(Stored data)
=-=-=-=-=
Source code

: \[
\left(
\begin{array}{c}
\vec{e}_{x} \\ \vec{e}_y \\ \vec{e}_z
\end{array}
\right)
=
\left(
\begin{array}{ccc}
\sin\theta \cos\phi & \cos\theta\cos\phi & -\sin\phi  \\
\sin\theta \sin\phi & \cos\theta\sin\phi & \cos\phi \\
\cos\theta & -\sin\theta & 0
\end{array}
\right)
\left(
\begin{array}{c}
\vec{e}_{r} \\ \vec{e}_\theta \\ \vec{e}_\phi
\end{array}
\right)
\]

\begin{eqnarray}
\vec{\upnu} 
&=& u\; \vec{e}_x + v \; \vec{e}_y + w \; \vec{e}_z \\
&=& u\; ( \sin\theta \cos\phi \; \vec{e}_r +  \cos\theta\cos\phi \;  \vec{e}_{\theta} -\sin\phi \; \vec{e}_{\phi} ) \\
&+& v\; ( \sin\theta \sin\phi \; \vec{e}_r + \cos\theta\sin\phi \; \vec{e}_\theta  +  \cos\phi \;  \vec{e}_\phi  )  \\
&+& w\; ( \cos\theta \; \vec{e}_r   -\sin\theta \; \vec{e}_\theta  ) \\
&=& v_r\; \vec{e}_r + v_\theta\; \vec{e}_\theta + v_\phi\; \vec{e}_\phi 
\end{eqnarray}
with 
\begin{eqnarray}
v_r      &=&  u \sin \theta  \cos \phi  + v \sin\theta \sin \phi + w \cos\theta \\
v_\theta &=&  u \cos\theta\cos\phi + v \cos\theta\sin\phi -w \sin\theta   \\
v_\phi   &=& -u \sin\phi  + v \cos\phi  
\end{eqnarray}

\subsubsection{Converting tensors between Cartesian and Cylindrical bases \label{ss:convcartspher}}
=-=-=-=-=
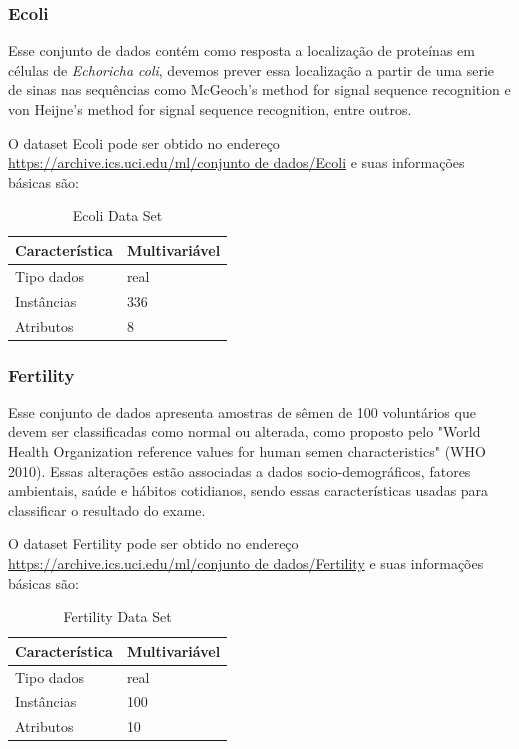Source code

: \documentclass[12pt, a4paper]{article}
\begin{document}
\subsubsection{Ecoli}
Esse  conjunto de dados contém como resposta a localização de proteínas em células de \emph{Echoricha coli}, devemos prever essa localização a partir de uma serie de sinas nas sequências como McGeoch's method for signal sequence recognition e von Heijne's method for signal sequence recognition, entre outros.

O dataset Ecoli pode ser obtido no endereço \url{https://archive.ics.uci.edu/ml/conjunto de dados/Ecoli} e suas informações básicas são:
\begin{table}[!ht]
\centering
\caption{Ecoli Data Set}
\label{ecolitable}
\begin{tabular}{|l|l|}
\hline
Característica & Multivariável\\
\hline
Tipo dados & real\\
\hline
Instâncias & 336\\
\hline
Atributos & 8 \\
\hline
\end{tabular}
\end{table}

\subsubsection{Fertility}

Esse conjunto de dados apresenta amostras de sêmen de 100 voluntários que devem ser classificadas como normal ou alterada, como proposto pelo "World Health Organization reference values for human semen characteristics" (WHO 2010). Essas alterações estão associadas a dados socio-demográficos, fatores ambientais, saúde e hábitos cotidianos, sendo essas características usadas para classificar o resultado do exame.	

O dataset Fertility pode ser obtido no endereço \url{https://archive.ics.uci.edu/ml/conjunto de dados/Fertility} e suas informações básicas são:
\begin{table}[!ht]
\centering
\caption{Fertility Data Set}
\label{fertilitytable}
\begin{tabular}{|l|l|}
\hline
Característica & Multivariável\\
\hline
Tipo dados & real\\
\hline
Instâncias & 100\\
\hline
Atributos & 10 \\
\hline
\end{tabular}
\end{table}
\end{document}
=-=-=-=-=
Find "-\sin\theta & 0" in the entries above and copy that whole line exactly, then each line after it through the line that contains "u\; ( \sin\theta".

** ANSWER TO THIS PROBLEM **
\cos\theta & -\sin\theta & 0
\end{array}
\right)
\left(
\begin{array}{c}
\vec{e}_{r} \\ \vec{e}_\theta \\ \vec{e}_\phi
\end{array}
\right)
\]

\begin{eqnarray}
\vec{\upnu} 
&=& u\; \vec{e}_x + v \; \vec{e}_y + w \; \vec{e}_z \\
&=& u\; ( \sin\theta \cos\phi \; \vec{e}_r +  \cos\theta\cos\phi \;  \vec{e}_{\theta} -\sin\phi \; \vec{e}_{\phi} ) \\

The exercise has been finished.